摘要: 大数据、人工智能、边缘计算等先进技术不断进步,在燃气电厂利用基于数据分析的设备故障预警与诊断模型辅助检维修的优势逐步显现。AI设备故障预警与诊断模型依托统一的云平台搭建,覆盖燃气电厂燃机、汽机、锅炉和电气系统等多类主辅机设备,利用大数据分析技术和人工智能算法,主要算法包括分段函数、多元回归、深度神经网络等。模型以燃气电厂各系统设备的实时和历史数据为基础,将业务关联较强的数据与电厂内部专家经验相结合,实现设备参数劣化预警。文章结合燃气电厂AI模型应用实例,对建模过程、输入输出参数设定、训练样本选择、预警信息及故障诊断等进行说明与分析。利用AI设备故障预警与诊断模型可实时监督机组设备运行情况,在设备出现异常或故障的早期阶段进行智能预警和诊断,为机组设备运行安全提供保障。

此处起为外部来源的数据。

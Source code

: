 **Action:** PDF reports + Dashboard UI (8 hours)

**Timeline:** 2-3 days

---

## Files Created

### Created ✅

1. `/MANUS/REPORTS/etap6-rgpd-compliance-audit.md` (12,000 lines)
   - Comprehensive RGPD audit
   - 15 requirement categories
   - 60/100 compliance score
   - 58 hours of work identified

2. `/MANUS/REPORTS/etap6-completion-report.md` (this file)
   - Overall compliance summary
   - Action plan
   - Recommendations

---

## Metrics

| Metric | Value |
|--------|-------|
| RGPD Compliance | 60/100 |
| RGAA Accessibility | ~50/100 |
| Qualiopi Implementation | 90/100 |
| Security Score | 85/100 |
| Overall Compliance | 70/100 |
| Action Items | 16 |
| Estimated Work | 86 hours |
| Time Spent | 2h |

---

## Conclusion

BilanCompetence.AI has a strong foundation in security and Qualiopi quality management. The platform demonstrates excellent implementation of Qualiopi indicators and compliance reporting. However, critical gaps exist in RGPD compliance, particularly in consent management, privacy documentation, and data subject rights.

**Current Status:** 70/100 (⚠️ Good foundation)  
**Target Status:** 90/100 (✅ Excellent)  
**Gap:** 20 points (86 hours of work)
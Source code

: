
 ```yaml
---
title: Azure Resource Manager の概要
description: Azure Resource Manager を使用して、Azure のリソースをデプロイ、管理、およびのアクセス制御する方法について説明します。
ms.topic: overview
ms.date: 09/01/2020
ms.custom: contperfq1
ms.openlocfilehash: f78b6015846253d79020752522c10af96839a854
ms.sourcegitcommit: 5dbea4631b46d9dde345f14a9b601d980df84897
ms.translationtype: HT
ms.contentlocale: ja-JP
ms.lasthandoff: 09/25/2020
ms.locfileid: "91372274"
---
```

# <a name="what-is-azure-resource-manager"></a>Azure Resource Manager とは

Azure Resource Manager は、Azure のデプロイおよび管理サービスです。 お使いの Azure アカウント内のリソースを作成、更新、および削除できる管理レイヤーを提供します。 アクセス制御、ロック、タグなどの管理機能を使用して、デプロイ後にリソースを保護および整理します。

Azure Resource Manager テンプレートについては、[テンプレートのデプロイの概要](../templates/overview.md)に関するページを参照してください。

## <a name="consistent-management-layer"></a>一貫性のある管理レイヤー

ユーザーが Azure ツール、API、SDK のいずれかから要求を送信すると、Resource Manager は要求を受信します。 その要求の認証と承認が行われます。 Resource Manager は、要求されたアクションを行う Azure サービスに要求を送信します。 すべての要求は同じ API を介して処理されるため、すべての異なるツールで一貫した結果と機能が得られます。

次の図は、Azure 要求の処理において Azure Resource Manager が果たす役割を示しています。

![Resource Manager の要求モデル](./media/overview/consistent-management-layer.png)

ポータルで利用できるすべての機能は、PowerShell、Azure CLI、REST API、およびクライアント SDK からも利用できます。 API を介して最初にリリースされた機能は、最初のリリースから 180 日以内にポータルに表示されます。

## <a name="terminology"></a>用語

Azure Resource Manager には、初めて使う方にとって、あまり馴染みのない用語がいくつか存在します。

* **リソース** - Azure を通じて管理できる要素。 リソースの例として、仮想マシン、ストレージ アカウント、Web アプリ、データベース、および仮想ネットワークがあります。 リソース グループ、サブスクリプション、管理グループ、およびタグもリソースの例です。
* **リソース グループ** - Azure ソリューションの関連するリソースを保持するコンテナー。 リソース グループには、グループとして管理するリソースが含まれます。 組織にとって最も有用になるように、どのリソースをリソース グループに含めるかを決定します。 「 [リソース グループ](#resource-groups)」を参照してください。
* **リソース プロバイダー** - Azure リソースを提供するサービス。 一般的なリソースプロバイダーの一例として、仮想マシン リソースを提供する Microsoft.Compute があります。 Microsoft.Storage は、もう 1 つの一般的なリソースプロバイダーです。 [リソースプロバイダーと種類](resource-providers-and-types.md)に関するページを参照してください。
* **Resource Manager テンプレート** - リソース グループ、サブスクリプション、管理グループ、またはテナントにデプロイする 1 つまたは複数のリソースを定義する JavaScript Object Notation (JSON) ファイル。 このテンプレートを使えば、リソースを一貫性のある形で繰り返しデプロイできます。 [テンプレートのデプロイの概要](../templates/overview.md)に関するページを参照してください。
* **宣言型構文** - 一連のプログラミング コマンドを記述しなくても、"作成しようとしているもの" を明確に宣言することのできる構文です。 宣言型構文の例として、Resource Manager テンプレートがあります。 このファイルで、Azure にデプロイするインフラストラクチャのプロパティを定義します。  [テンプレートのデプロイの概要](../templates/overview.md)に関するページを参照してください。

关键词: 燃气电厂, 故障预警与诊断, AI模型, 大数据, 人工智能

Abstract: Progress is continuously made in big data, artificial intelligence and edge computing. The advantages of using the data-based analysis model of early-warning and diagnosis of equipment failure for auxiliary maintenance are gradually appearing at the gas-fired power plant. The AI early-warning and diagnosis model for equipment failure depends on a unified cloud platform, which covers various kinds of main and auxiliary equipment in the systems of gas turbine, steam generator, boiler and electricity. Big data analysis technology and AI algorithm mainly include piecewise function, multiple regression and in-depth neural network. Based on the real-time and historical data of various systems and equipment at the gas-fired power plant, the model combines the business-related data with the experiences of experts inside the power plant to bring about early warning of deteriorating equipment parameters. Based on the application case of the AI model at the gas-fired power plant, this paper elaborates and analyzes the modelling process, design of the input and output parameters, selection of the training prototype, early-warning information and diagnosis of failures. The AI early warning and diagnosis model for equipment failure can be used to monitor operation of the units in real time and make warning and diagnosis at the early stage of equipment abnormality and failure, maintaining operational safety of the units.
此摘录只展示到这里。